It really depends on what you want to do. And there are so many variables to include that comparing raw numbers simply does not make sense: efficiency of a graphics card depends on many more factors than just only on clock rates and amount of on-card RAM. For example, chip design plays a major role, and it cannot be quantified (think what difference is between your i7 3770k and, let say, core 2 duo with the same clock rate, amount of memory and cache).
You say that the integrated card is pretty good. Does it then fulfill your needs? Why buying an additional piece of hardware if the current one might be enough for you?

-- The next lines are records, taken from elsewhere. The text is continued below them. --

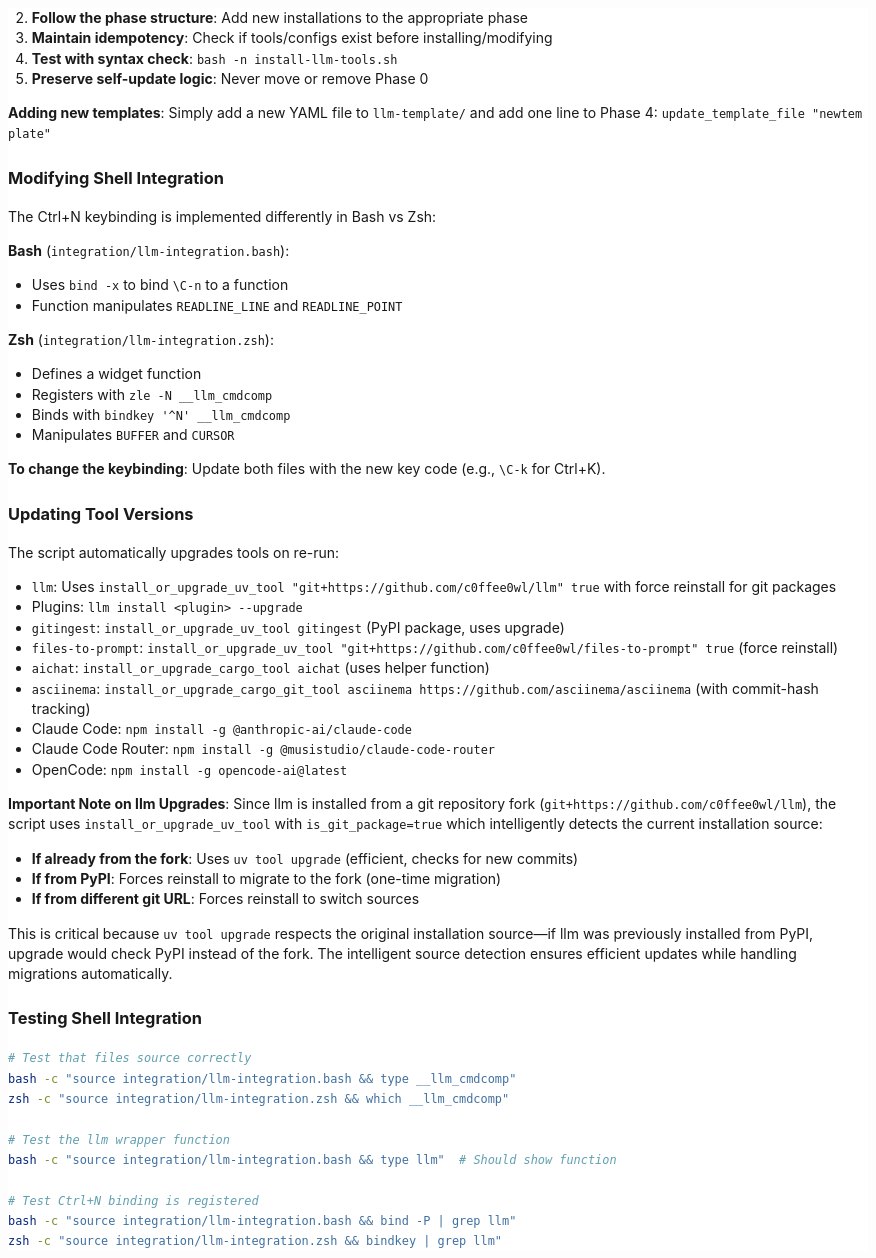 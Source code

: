 2. **Follow the phase structure**: Add new installations to the appropriate phase
3. **Maintain idempotency**: Check if tools/configs exist before installing/modifying
4. **Test with syntax check**: `bash -n install-llm-tools.sh`
5. **Preserve self-update logic**: Never move or remove Phase 0

**Adding new templates**: Simply add a new YAML file to `llm-template/` and add one line to Phase 4: `update_template_file "newtemplate"`

### Modifying Shell Integration

The Ctrl+N keybinding is implemented differently in Bash vs Zsh:

**Bash** (`integration/llm-integration.bash`):
- Uses `bind -x` to bind `\C-n` to a function
- Function manipulates `READLINE_LINE` and `READLINE_POINT`

**Zsh** (`integration/llm-integration.zsh`):
- Defines a widget function
- Registers with `zle -N __llm_cmdcomp`
- Binds with `bindkey '^N' __llm_cmdcomp`
- Manipulates `BUFFER` and `CURSOR`

**To change the keybinding**: Update both files with the new key code (e.g., `\C-k` for Ctrl+K).

### Updating Tool Versions

The script automatically upgrades tools on re-run:
- `llm`: Uses `install_or_upgrade_uv_tool "git+https://github.com/c0ffee0wl/llm" true` with force reinstall for git packages
- Plugins: `llm install <plugin> --upgrade`
- `gitingest`: `install_or_upgrade_uv_tool gitingest` (PyPI package, uses upgrade)
- `files-to-prompt`: `install_or_upgrade_uv_tool "git+https://github.com/c0ffee0wl/files-to-prompt" true` (force reinstall)
- `aichat`: `install_or_upgrade_cargo_tool aichat` (uses helper function)
- `asciinema`: `install_or_upgrade_cargo_git_tool asciinema https://github.com/asciinema/asciinema` (with commit-hash tracking)
- Claude Code: `npm install -g @anthropic-ai/claude-code`
- Claude Code Router: `npm install -g @musistudio/claude-code-router`
- OpenCode: `npm install -g opencode-ai@latest`

**Important Note on llm Upgrades**: Since llm is installed from a git repository fork (`git+https://github.com/c0ffee0wl/llm`), the script uses `install_or_upgrade_uv_tool` with `is_git_package=true` which intelligently detects the current installation source:
- **If already from the fork**: Uses `uv tool upgrade` (efficient, checks for new commits)
- **If from PyPI**: Forces reinstall to migrate to the fork (one-time migration)
- **If from different git URL**: Forces reinstall to switch sources

This is critical because `uv tool upgrade` respects the original installation source—if llm was previously installed from PyPI, upgrade would check PyPI instead of the fork. The intelligent source detection ensures efficient updates while handling migrations automatically.

### Testing Shell Integration

```bash
# Test that files source correctly
bash -c "source integration/llm-integration.bash && type __llm_cmdcomp"
zsh -c "source integration/llm-integration.zsh && which __llm_cmdcomp"

# Test the llm wrapper function
bash -c "source integration/llm-integration.bash && type llm"  # Should show function

# Test Ctrl+N binding is registered
bash -c "source integration/llm-integration.bash && bind -P | grep llm"
zsh -c "source integration/llm-integration.zsh && bindkey | grep llm"
```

If you want to play games—just look at the benchmarks of frame rate in these games. Long time ago Quake 1-3 were most often used for such benchmarks, recently I heard that games like Crysis are used. Just googling around might give you enough information.

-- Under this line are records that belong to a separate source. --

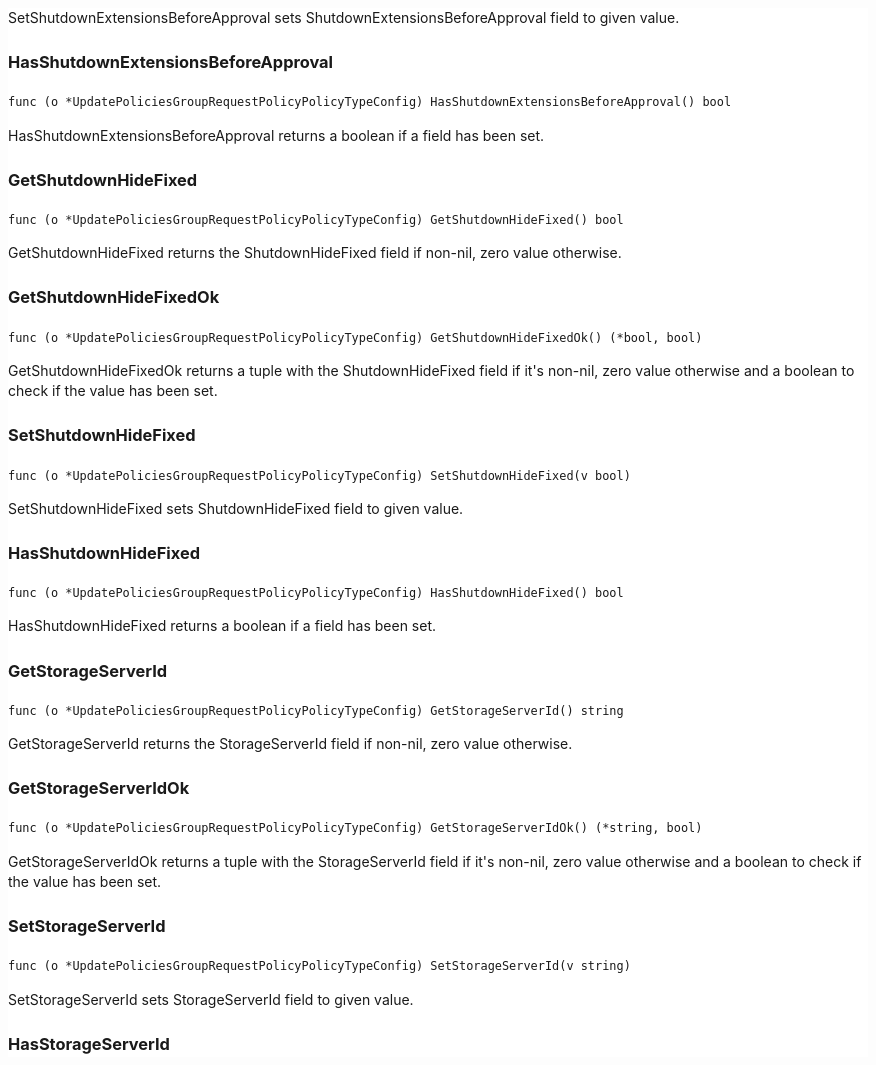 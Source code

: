 SetShutdownExtensionsBeforeApproval sets ShutdownExtensionsBeforeApproval field to given value.

### HasShutdownExtensionsBeforeApproval

`func (o *UpdatePoliciesGroupRequestPolicyPolicyTypeConfig) HasShutdownExtensionsBeforeApproval() bool`

HasShutdownExtensionsBeforeApproval returns a boolean if a field has been set.

### GetShutdownHideFixed

`func (o *UpdatePoliciesGroupRequestPolicyPolicyTypeConfig) GetShutdownHideFixed() bool`

GetShutdownHideFixed returns the ShutdownHideFixed field if non-nil, zero value otherwise.

### GetShutdownHideFixedOk

`func (o *UpdatePoliciesGroupRequestPolicyPolicyTypeConfig) GetShutdownHideFixedOk() (*bool, bool)`

GetShutdownHideFixedOk returns a tuple with the ShutdownHideFixed field if it's non-nil, zero value otherwise
and a boolean to check if the value has been set.

### SetShutdownHideFixed

`func (o *UpdatePoliciesGroupRequestPolicyPolicyTypeConfig) SetShutdownHideFixed(v bool)`

SetShutdownHideFixed sets ShutdownHideFixed field to given value.

### HasShutdownHideFixed

`func (o *UpdatePoliciesGroupRequestPolicyPolicyTypeConfig) HasShutdownHideFixed() bool`

HasShutdownHideFixed returns a boolean if a field has been set.

### GetStorageServerId

`func (o *UpdatePoliciesGroupRequestPolicyPolicyTypeConfig) GetStorageServerId() string`

GetStorageServerId returns the StorageServerId field if non-nil, zero value otherwise.

### GetStorageServerIdOk

`func (o *UpdatePoliciesGroupRequestPolicyPolicyTypeConfig) GetStorageServerIdOk() (*string, bool)`

GetStorageServerIdOk returns a tuple with the StorageServerId field if it's non-nil, zero value otherwise
and a boolean to check if the value has been set.

### SetStorageServerId

`func (o *UpdatePoliciesGroupRequestPolicyPolicyTypeConfig) SetStorageServerId(v string)`

SetStorageServerId sets StorageServerId field to given value.

### HasStorageServerId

If you want to use GPU for calculations, then that's totally different matter! Bitcoin mining works three times as good on AMD cards than on nVidia cards because of chip design. But nVidia triumphs AMD on more complex calculations. Also while nVidia shines when running CUDA code, it's not as good at OpenCL code, whereas AMD cannot run CUDA, and their OpenCL implementation is the best one available.
Also look at power consumption. Your current integrated graphics will be much cheaper in energy usage than a hefty GPU designed for heavy gaming or computing.
As a summary: each use case is different. Measure for yourself or look for benchmarks that test your specific use case. There is no other way.